From 67a19a83c5cfcd1efc28dff987fdb4c9e0023b1d Mon Sep 17 00:00:00 2001
From: deep1401 <gandhi0869@gmail.com>
Date: Fri, 11 Apr 2025 15:21:48 -0400
Subject: [PATCH] Fix db locks issue when executing remotely

---
 .../tlab_sdk_client/client.py                 |  8 +--
 transformerlab/db.py                          | 51 ++++++++++++-------
 2 files changed, 37 insertions(+), 22 deletions(-)

diff --git a/scripts/xml-rpc-client-example/tlab_sdk_client/client.py b/scripts/xml-rpc-client-example/tlab_sdk_client/client.py
index 0f5ad32..40d41ba 100644
--- a/scripts/xml-rpc-client-example/tlab_sdk_client/client.py
+++ b/scripts/xml-rpc-client-example/tlab_sdk_client/client.py
@@ -14,7 +14,7 @@ class TransformerLabClient:
     def __init__(self, server_url: str = "http://localhost:8338", sdk_version: str = "v1", log_file: str = None):
         """Initialize the XML-RPC client"""
         server_url = server_url.rstrip("/") + f"/client/{sdk_version}/jobs"

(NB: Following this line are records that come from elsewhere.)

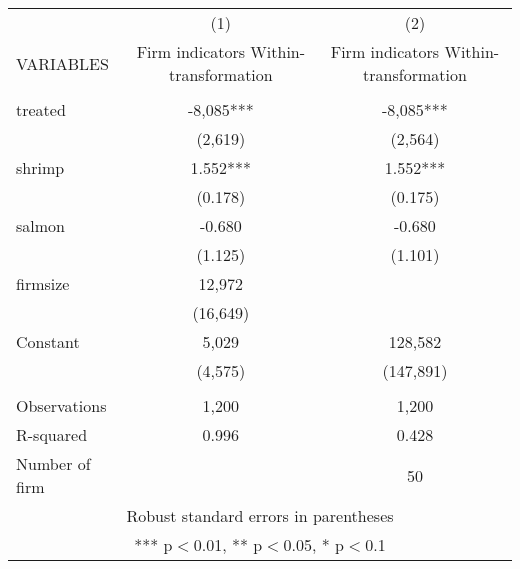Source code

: \begin{tabular}{lcc} \hline
 & (1) & (2) \\
VARIABLES & Firm indicators Within-transformation & Firm indicators Within-transformation \\ \hline
 &  &  \\
treated & -8,085*** & -8,085*** \\
 & (2,619) & (2,564) \\
shrimp & 1.552*** & 1.552*** \\
 & (0.178) & (0.175) \\
salmon & -0.680 & -0.680 \\
 & (1.125) & (1.101) \\
firmsize & 12,972 &  \\
 & (16,649) &  \\
Constant & 5,029 & 128,582 \\
 & (4,575) & (147,891) \\
 &  &  \\
Observations & 1,200 & 1,200 \\
R-squared & 0.996 & 0.428 \\
 Number of firm &  & 50 \\ \hline
\multicolumn{3}{c}{ Robust standard errors in parentheses} \\
\multicolumn{3}{c}{ *** p$<$0.01, ** p$<$0.05, * p$<$0.1} \\
\end{tabular}
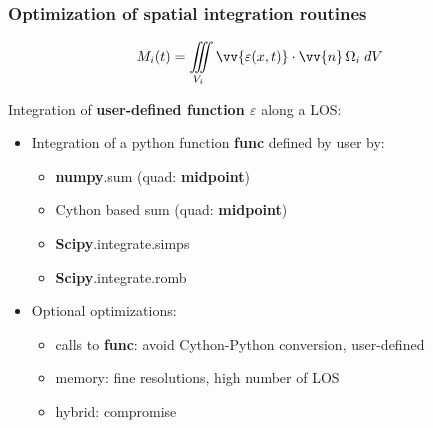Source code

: \documentclass[10pt]{beamer}
\begin{document}
\begin{frame}
\frametitle{Optimization of spatial integration routines}

    $$M_i(t) = \iiint\limits_{V_i} \vv{\varepsilon(x,t)}\cdot\vv{n} \,\Omega_i \;{d}V$$

Integration of \textbf{user-defined function $\varepsilon$} along a LOS:
	\begin{itemize}
	\item Integration of a python function \textbf{func} defined by user by:
		\begin{itemize}
		\item \textbf{numpy}.sum (quad: \textbf{midpoint})
		\item Cython based sum (quad: \textbf{midpoint})
		\item \textbf{Scipy}.integrate.simps
		\item \textbf{Scipy}.integrate.romb
		\end{itemize}
	\item Optional optimizations:
		\begin{itemize}
		\item calls to \textbf{func}: avoid Cython-Python conversion, user-defined
		\item memory: fine resolutions, high number of LOS
		\item hybrid: compromise
		\end{itemize}
	\end{itemize}

\end{frame}


%
%
%
%
%
\end{document}
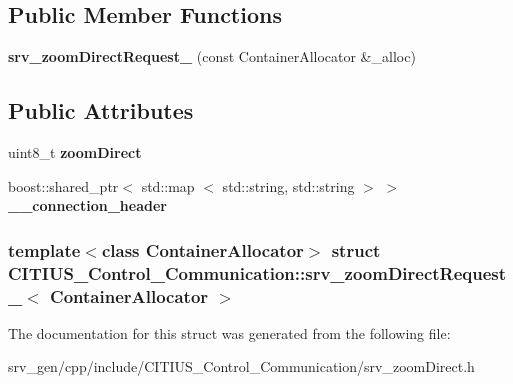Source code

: \subsection*{\-Public \-Member \-Functions}
\begin{DoxyCompactItemize}
\item 
\hypertarget{struct_c_i_t_i_u_s___control___communication_1_1srv__zoom_direct_request___a9e24a30ac7105cbe2df248c1b6365723}{{\bfseries srv\-\_\-zoom\-Direct\-Request\-\_\-} (const \-Container\-Allocator \&\-\_\-alloc)}\label{struct_c_i_t_i_u_s___control___communication_1_1srv__zoom_direct_request___a9e24a30ac7105cbe2df248c1b6365723}

\end{DoxyCompactItemize}
\subsection*{\-Public \-Attributes}
\begin{DoxyCompactItemize}
\item 
\hypertarget{struct_c_i_t_i_u_s___control___communication_1_1srv__zoom_direct_request___a9cfb1b7dc980647506703dd2137cf53d}{uint8\-\_\-t {\bfseries zoom\-Direct}}\label{struct_c_i_t_i_u_s___control___communication_1_1srv__zoom_direct_request___a9cfb1b7dc980647506703dd2137cf53d}

\item 
\hypertarget{struct_c_i_t_i_u_s___control___communication_1_1srv__zoom_direct_request___ac43d442b3773ab263a2031f531aa6d4e}{boost\-::shared\-\_\-ptr$<$ std\-::map\*
$<$ std\-::string, std\-::string $>$ $>$ {\bfseries \-\_\-\-\_\-connection\-\_\-header}}\label{struct_c_i_t_i_u_s___control___communication_1_1srv__zoom_direct_request___ac43d442b3773ab263a2031f531aa6d4e}

\end{DoxyCompactItemize}
\subsubsection*{template$<$class Container\-Allocator$>$ struct C\-I\-T\-I\-U\-S\-\_\-\-Control\-\_\-\-Communication\-::srv\-\_\-zoom\-Direct\-Request\-\_\-$<$ Container\-Allocator $>$}



\-The documentation for this struct was generated from the following file\-:\begin{DoxyCompactItemize}
\item 
srv\-\_\-gen/cpp/include/\-C\-I\-T\-I\-U\-S\-\_\-\-Control\-\_\-\-Communication/srv\-\_\-zoom\-Direct.\-h\end{DoxyCompactItemize}
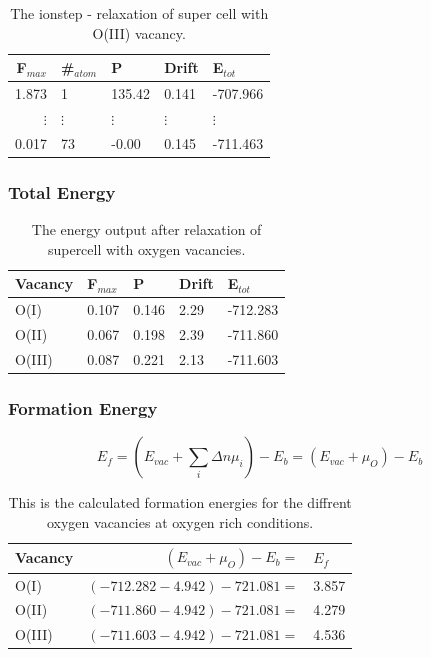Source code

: \begin{table}[H]\caption{The ionstep - relaxation of super cell with O(III) vacancy.}\label{tab:ionstep_O_III}
\begin{tabular}{rllll}
F$_{max}$ &\#$_{atom}$&	P&	Drift&	E$_{tot}$\\ \hline
1.873&	1&	135.42&	0.141&	-707.966	\\
$\vdots$&$\vdots$&$\vdots$&$\vdots$&$\vdots$\\
0.017&	73&	-0.00&	0.145&	-711.463	\\
\end{tabular}
\end{table}

\subsubsection{Total Energy}

\begin{table}[H]\caption{The energy output after relaxation of supercell with oxygen vacancies.}\label{tab:energy_supercell_vacancies}
\begin{tabular}{lllll}
Vacancy& F$_{max}$ &	P&	Drift&	E$_{tot}$ \\ \hline
O(I)&    0.107&	    0.146&	2.29	&    -712.283\\
O(II)&    0.067&	    0.198&	2.39	&    -711.860\\
O(III)&    0.087&    0.221&	2.13	&    -711.603\\
\end{tabular}
\end{table}


\subsubsection{Formation Energy}

$$E_f = (E_{vac} + \sum_i \Delta n \mu_i) - E_b  = (E_{vac}+ \mu_O) - E_b $$

\begin{table}[H]\caption{This is the calculated formation energies for the diffrent oxygen vacancies at oxygen rich conditions.}\label{tab:energy_formation}
\begin{tabular}{lrl}
\footnotesize Vacancy&$(E_{vac} + \mu_O)- E_b = $ &$E_f$ \\ \hline
\small O(I)&$(-712.282 -4.942)-721.081 =$ &3.857\\
\small O(II)&$(-711.860 -4.942)-721.081 =$ &4.279\\
\small O(III)&$(-711.603 -4.942)-721.081 =$ &4.536\\
\end{tabular}
\end{table}

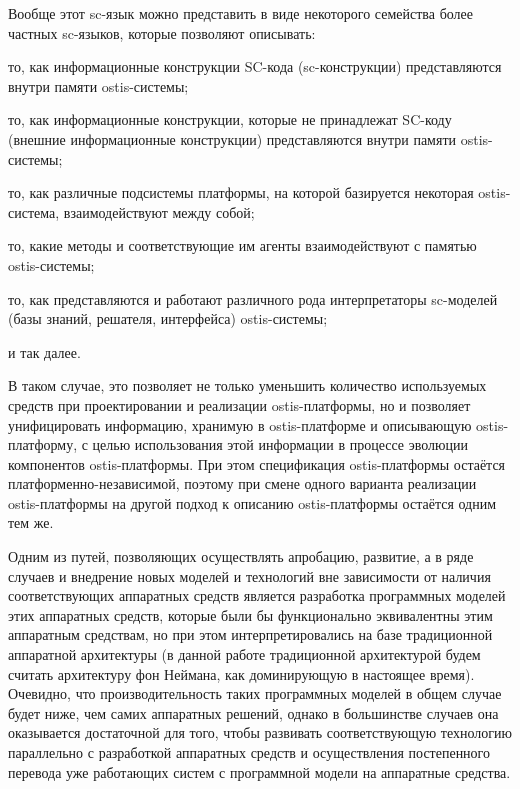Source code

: Вообще этот sc-язык можно представить в виде некоторого семейства более частных sc-языков, которые позволяют описывать:
\begin{textitemize}
    \item то, как информационные конструкции SC-кода (sc-конструкции) представляются внутри памяти ostis-системы;
    \item то, как информационные конструкции, которые не принадлежат SC-коду (внешние информационные конструкции) представляются внутри памяти ostis-системы;
    \item то, как различные подсистемы платформы, на которой базируется некоторая ostis-система, взаимодействуют между собой;
    \item то, какие методы и соответствующие им агенты взаимодействуют с памятью ostis-системы;
    \item то, как представляются и работают различного рода интерпретаторы sc-моделей (базы знаний, решателя, интерфейса) ostis-системы;
    \item и так далее.
\end{textitemize}

В таком случае, это позволяет не только уменьшить количество используемых средств при проектировании и реализации ostis-платформы, но и позволяет унифицировать информацию, хранимую в ostis-платформе и описывающую ostis-платформу, с целью использования этой информации в процессе эволюции компонентов ostis-платформы. При этом спецификация ostis-платформы остаётся платформенно-независимой, поэтому при смене одного варианта реализации ostis-платформы на другой подход к описанию ostis-платформы остаётся одним тем же.

Одним из путей, позволяющих осуществлять апробацию, развитие, а в ряде случаев и внедрение новых моделей и технологий вне зависимости от наличия соответствующих аппаратных средств является разработка программных моделей этих аппаратных средств, которые были бы функционально эквивалентны этим аппаратным средствам, но при этом интерпретировались на базе традиционной аппаратной архитектуры (в данной работе традиционной архитектурой будем считать архитектуру фон Неймана, как доминирующую в настоящее время). Очевидно, что производительность таких программных моделей в общем случае будет ниже, чем самих аппаратных решений, однако в большинстве случаев она оказывается достаточной для того, чтобы развивать
соответствующую технологию параллельно с разработкой аппаратных средств и осуществления постепенного перевода уже работающих систем с программной модели на аппаратные средства.

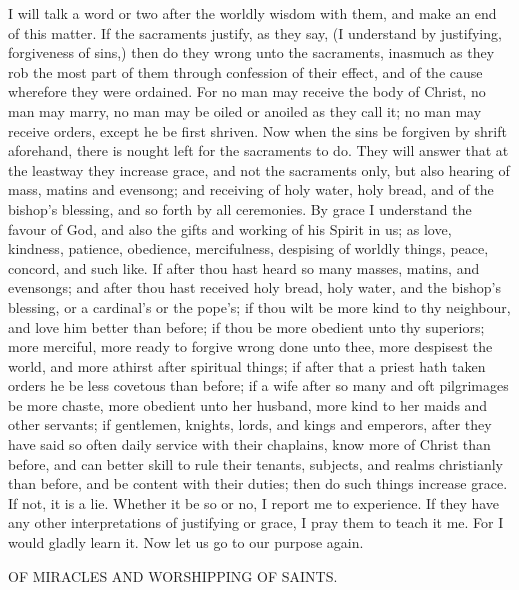 I will talk a word or two after the worldly wisdom with 
them, and make an end of this matter. If the sacraments 
justify, as they say, (I understand by justifying, forgiveness 
of sins,) then do they wrong unto the sacraments, inasmuch
as they rob the most part of them through confession 
of their effect, and of the cause wherefore they were ordained.
For no man may receive the body of Christ, no 
man may marry, no man may be oiled or anoiled as they call 
it; no man may receive orders, except he be first shriven. 
Now when the sins be forgiven by shrift aforehand, there 
is nought left for the sacraments to do. They will answer 
that at the leastway they increase grace, and not the sacraments
only, but also hearing of mass, matins and evensong;
and receiving of holy water, holy bread, and of the 
bishop's blessing, and so forth by all ceremonies. By 
grace I understand the favour of God, and also the gifts 
and working of his Spirit in us; as love, kindness, 
patience, obedience, mercifulness, despising of worldly 
things, peace, concord, and such like. If after thou hast 
heard so many masses, matins, and evensongs; and after 
thou hast received holy bread, holy water, and the bishop's 
blessing, or a cardinal's or the pope's; if thou wilt be 
more kind to thy neighbour, and love him better than 
before; if thou be more obedient unto thy superiors; more 
merciful, more ready to forgive wrong done unto thee, 
more despisest the world, and more athirst after spiritual 
things; if after that a priest hath taken orders he be less 
covetous than before; if a wife after so many and oft pilgrimages
be more chaste, more obedient unto her husband,
more kind to her maids and other servants; if gentlemen,
knights, lords, and kings and emperors, after they 
have said so often daily service with their chaplains, know 
more of Christ than before, and can better skill to rule their 
tenants, subjects, and realms christianly than before, and 
be content with their duties; then do such things increase 
grace. If not, it is a lie. Whether it be so or no, I report 
me to experience. If they have any other interpretations 
of justifying or grace, I pray them to teach it me. For I 
would gladly learn it. Now let us go to our purpose 
again. 


OF MIRACLES AND WORSHIPPING OF SAINTS.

-        if not server_url.startswith("http") or not server_url.startswith("https"):
+        if not server_url.startswith("http") and not server_url.startswith("https"):
             raise ValueError("Invalid server URL. Must start with http:// or https://")
         self.server = xmlrpc.client.ServerProxy(server_url)
         self.job_id = None
@@ -23,7 +23,7 @@ class TransformerLabClient:
         self.report_interval = 1  # seconds
         self.log_file = log_file
 
-    def start_job(self, config):
+    def start(self, config):
         """Register job with TransformerLab and get a job ID"""
         result = self.server.start_training(json.dumps(config))
         if result["status"] == "started":
@@ -66,7 +66,7 @@ class TransformerLabClient:
             # Still return True to continue training despite reporting error
             return True
 
-    def complete_job(self, message="Training completed successfully"):
+    def complete(self, message="Training completed successfully"):
         """Mark job as complete in TransformerLab"""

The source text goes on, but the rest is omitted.